8a to d Conveyance of the granules into the storage

9a to d Conveyance of the granules for further processing

10a and b Additives

11a and b System for dosing additives

12a and b Pipeline for feeding the additives into the transfer line

13 Off-spec granules

Claims

1. A process for producing polyethylene terephthalate (PET) granules suitable for further processing to form packaging film and bottles, comprising the steps:

a) Producing a PET melt or PET copolymer melt in a continuous single-line polymerization system, either by transesterification of dimethyl terephthalate (DMT) with ethylene glycol (EG) or by esterification of terephthalate acid (PTA) with ethylene glycol,

b) Transport of the melt preferably through a pipeline for further treatment in step c),

c) Granulation of the melt with cooling to form crude granules, wherein partial crystallization of the polymer takes place with the release of a portion of the heat of crystallization of the polymer (latent heat crystallization),

d) Aftertreatment of the crude granules to adjust the polymer quality values required for the further processing, in particular the intrinsic viscosity, the acetaldehyde and moisture content, characterized in that the aftertreatment takes place in multiple moving bed tubular reactors operated in parallel, wherein the dwell time of the granules in the reactor, the type and chemical composition of the process gas and its temperature and dew point at the entrance in to the reactor are adjusted individually for each one of the reactors.

2. The process according to claim 1, wherein the polycondensation of the PET takes place in step a) until establishing an intrinsic viscosity in the range of 0.70 to 0.80 dl/g.

3. The process according to claim 1, wherein step c) takes place in multiple lines, wherein an additive to influence the polymer quality or a stream of recycled material is fed into the respective line.

4. The process according to claim 1, wherein the additives added in step b) are introduced into the PET stream either directly or embedded in a polymer matrix.

5. The process according to claim 1, wherein the additives added in step b) are dye additives such as blue toners, phosphorus stabilizers to prevent yellowing of the PET, comonomers and/or acetaldehyde scavengers.

6. The process according to claim 1, wherein in step d) of claim 1 the aftertreatment of the crude granules takes place in at least one of the moving bed tubular reactors with the goal of reducing the acetaldehyde content in the granules, wherein air at an inlet temperature between 160° C. and 200° C., preferably 180° C. and 190° C. is introduced into the reactor as the process gas.

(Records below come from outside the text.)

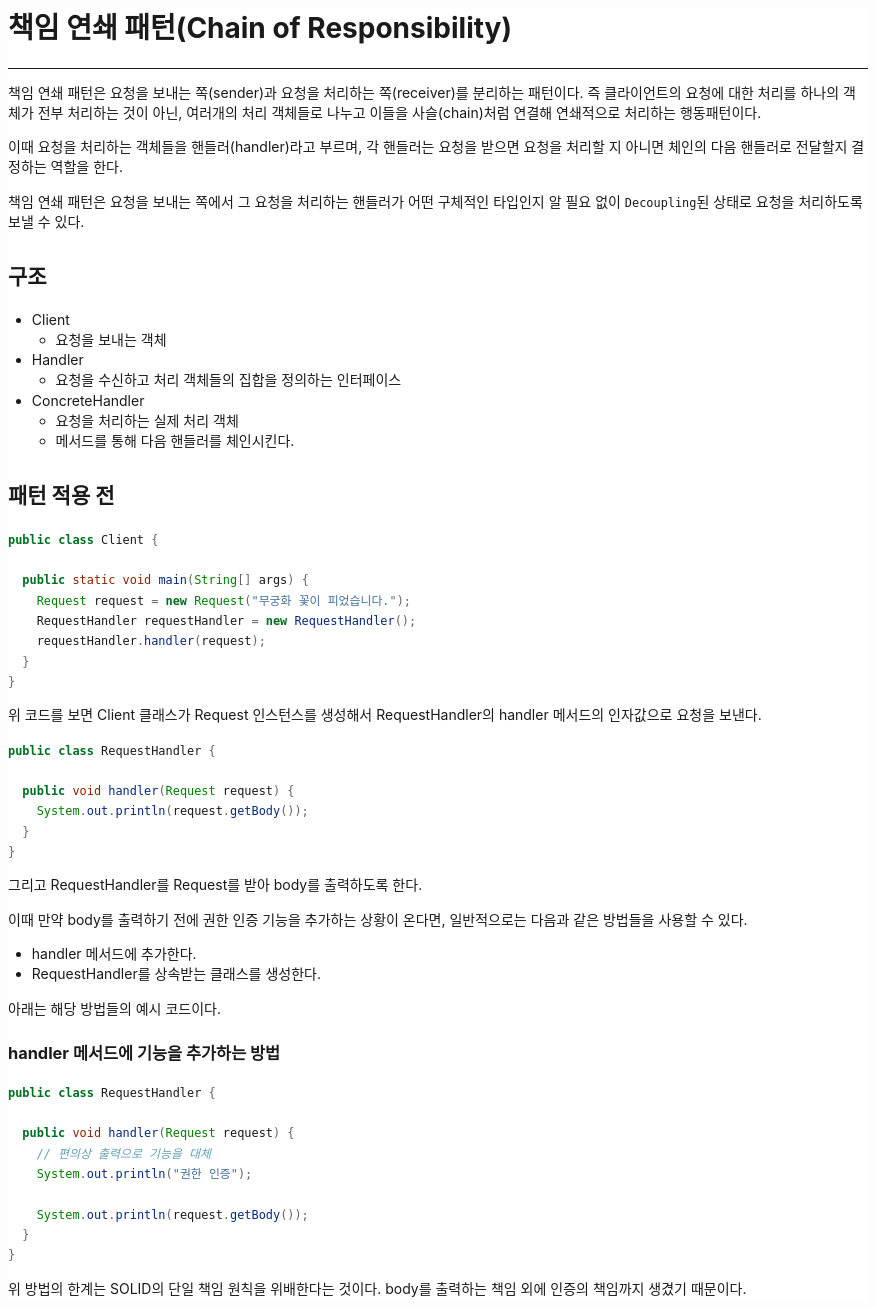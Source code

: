 # 책임 연쇄 패턴(Chain of Responsibility)
---
책임 연쇄 패턴은 요청을 보내는 쪽(sender)과 요청을 처리하는 쪽(receiver)를 분리하는 패턴이다. 즉 클라이언트의 요청에 대한 처리를 하나의 객체가 전부 처리하는 것이 아닌, 여러개의 처리 객체들로 나누고 이들을 사슬(chain)처럼 연결해 연쇄적으로 처리하는 행동패턴이다. 

이때 요청을 처리하는 객체들을 핸들러(handler)라고 부르며, 각 핸들러는 요청을 받으면 요청을 처리할 지 아니면 체인의 다음 핸들러로 전달할지 결정하는 역할을 한다. 

책임 연쇄 패턴은 요청을 보내는 쪽에서 그 요청을 처리하는 핸들러가 어떤 구체적인 타입인지 알 필요 없이 `Decoupling`된 상태로 요청을 처리하도록 보낼 수 있다.

## 구조


- Client
  - 요청을 보내는 객체
- Handler
  - 요청을 수신하고 처리 객체들의 집합을 정의하는 인터페이스
- ConcreteHandler
  - 요청을 처리하는 실제 처리 객체
  - 메서드를 통해 다음 핸들러를 체인시킨다.

## 패턴 적용 전
```java
public class Client {

  public static void main(String[] args) {
    Request request = new Request("무궁화 꽃이 피었습니다.");
    RequestHandler requestHandler = new RequestHandler();
    requestHandler.handler(request);
  }
}
```
위 코드를 보면 Client 클래스가 Request 인스턴스를 생성해서 RequestHandler의 handler 메서드의 인자값으로 요청을 보낸다. 

```java
public class RequestHandler {

  public void handler(Request request) {
    System.out.println(request.getBody());
  }
}
```
그리고 RequestHandler를 Request를 받아 body를 출력하도록 한다. 

이때 만약 body를 출력하기 전에 권한 인증 기능을 추가하는 상황이 온다면, 일반적으로는 다음과 같은 방법들을 사용할 수 있다.

- handler 메서드에 추가한다.
- RequestHandler를 상속받는 클래스를 생성한다.

아래는 해당 방법들의 예시 코드이다.

### handler 메서드에 기능을 추가하는 방법
```java
public class RequestHandler {

  public void handler(Request request) {
    // 편의상 출력으로 기능을 대체
    System.out.println("권한 인증");

    System.out.println(request.getBody());
  }
}
```
위 방법의 한계는 SOLID의 단일 책임 원칙을 위배한다는 것이다. body를 출력하는 책임 외에 인증의 책임까지 생겼기 때문이다.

7. The process according to claim 1, wherein in step d) of claim 1, in at least one of the moving bed tubular reactors, the aftertreatment of the crude granules is carried out with the goal of increasing the intrinsic viscosity by up to 0.1 dl/g wherein air at an inlet temperature into the reactor between 160° C. and 190° C. and a dew point of less than −15° C. is used as the process gas.

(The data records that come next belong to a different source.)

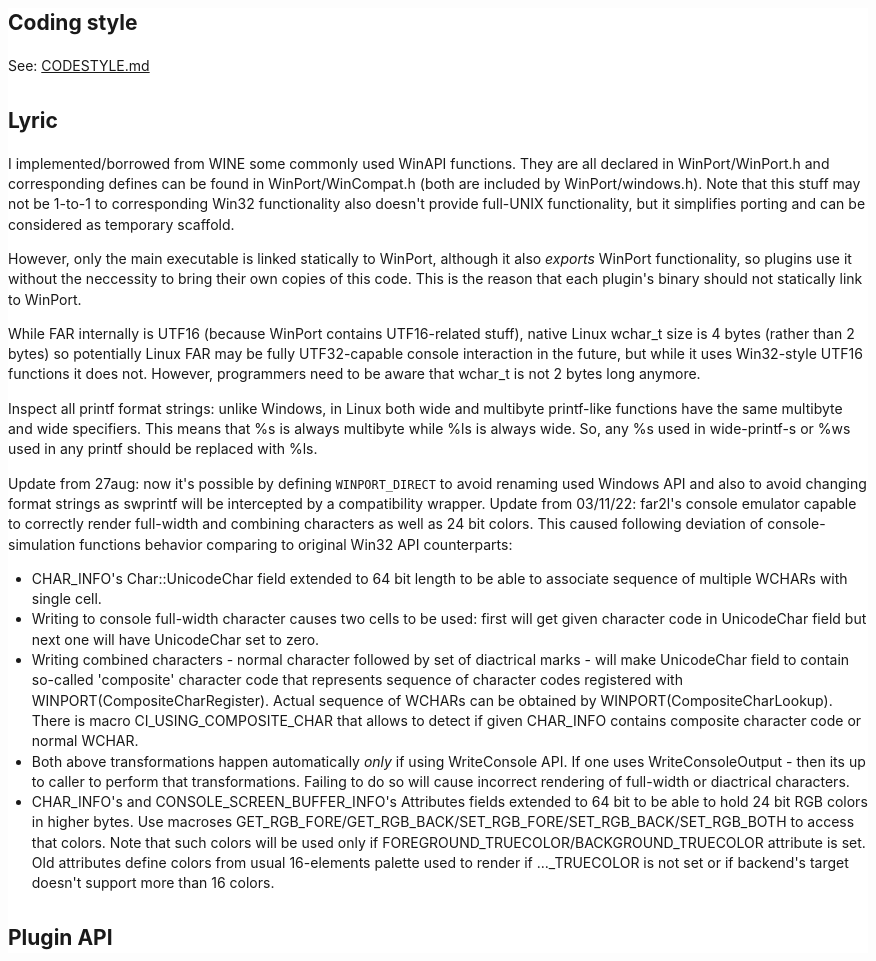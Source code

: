 ## Coding style
See: [CODESTYLE.md](CODESTYLE.md)

## Lyric
I implemented/borrowed from WINE some commonly used WinAPI functions. They are all declared in WinPort/WinPort.h and corresponding defines can be found in WinPort/WinCompat.h (both are included by WinPort/windows.h). Note that this stuff may not be 1-to-1 to corresponding Win32 functionality also doesn't provide full-UNIX functionality, but it simplifies porting and can be considered as temporary scaffold.

However, only the main executable is linked statically to WinPort, although it also _exports_ WinPort functionality, so plugins use it without the neccessity to bring their own copies of this code. This is the reason that each plugin's binary should not statically link to WinPort.

While FAR internally is UTF16 (because WinPort contains UTF16-related stuff), native Linux wchar_t size is 4 bytes (rather than 2 bytes) so potentially Linux FAR may be fully UTF32-capable console interaction in the future, but while it uses Win32-style UTF16 functions it does not. However, programmers need to be aware that wchar_t is not 2 bytes long anymore.

Inspect all printf format strings: unlike Windows, in Linux both wide and multibyte printf-like functions have the same multibyte and wide specifiers. This means that %s is always multibyte while %ls is always wide. So, any %s used in wide-printf-s or %ws used in any printf should be replaced with %ls.

Update from 27aug: now it's possible by defining `WINPORT_DIRECT` to avoid renaming used Windows API and also to avoid changing format strings as swprintf will be intercepted by a compatibility wrapper.
Update from 03/11/22: far2l's console emulator capable to correctly render full-width and combining characters as well as 24 bit colors. This caused following deviation of console-simulation functions behavior comparing to original Win32 API counterparts:

* CHAR_INFO's Char::UnicodeChar field extended to 64 bit length to be able to associate sequence of multiple WCHARs with single cell.
* Writing to console full-width character causes two cells to be used: first will get given character code in UnicodeChar field but next one will have UnicodeChar set to zero.
* Writing combined characters - normal character followed by set of diactrical marks - will make UnicodeChar field to contain so-called 'composite' character code that represents sequence of character codes registered with WINPORT(CompositeCharRegister). Actual sequence of WCHARs can be obtained by WINPORT(CompositeCharLookup). There is macro CI_USING_COMPOSITE_CHAR that allows to detect if given CHAR_INFO contains composite character code or normal WCHAR.
* Both above transformations happen automatically _only_ if using WriteConsole API. If one uses WriteConsoleOutput - then its up to caller to perform that transformations. Failing to do so will cause incorrect rendering of full-width or diactrical characters.
* CHAR_INFO's and CONSOLE_SCREEN_BUFFER_INFO's Attributes fields extended to 64 bit to be able to hold 24 bit RGB colors in higher bytes. Use macroses GET_RGB_FORE/GET_RGB_BACK/SET_RGB_FORE/SET_RGB_BACK/SET_RGB_BOTH to access that colors. Note that such colors will be used only if FOREGROUND_TRUECOLOR/BACKGROUND_TRUECOLOR attribute is set. Old attributes define colors from usual 16-elements palette used to render if ..._TRUECOLOR is not set or if backend's target doesn't support more than 16 colors.

## Plugin API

8. The process according to claim 1, wherein in step d) of claim 1, in at least one of the moving bed tubular reactors, the aftertreatment of the crude granules is carried out with the goal of increasing the intrinsic viscosity by up to 0.1 dl/g wherein inert gas preferably nitrogen at an inlet temperature into the reactor between 150° C. and 230° C. and a dew point of less than −15° C. is used as the process gas.

9. A system for carrying out the process according to claim 1 comprising the following system parts:

a system part for producing a PET melt from the raw materials DMT/EG or PTA/EG,

a conveyor device for transporting the PET melt thereby produced into the system to produce partially crystalline PET granules,

a system part for producing partially crystalline PET granules,

a conveyor device for the partially crystalline polymer granules,

at least two system parts for aftertreatment of the granules, each comprising a moving bed tubular reactor and devices for conveying, introducing and discharging the process gas.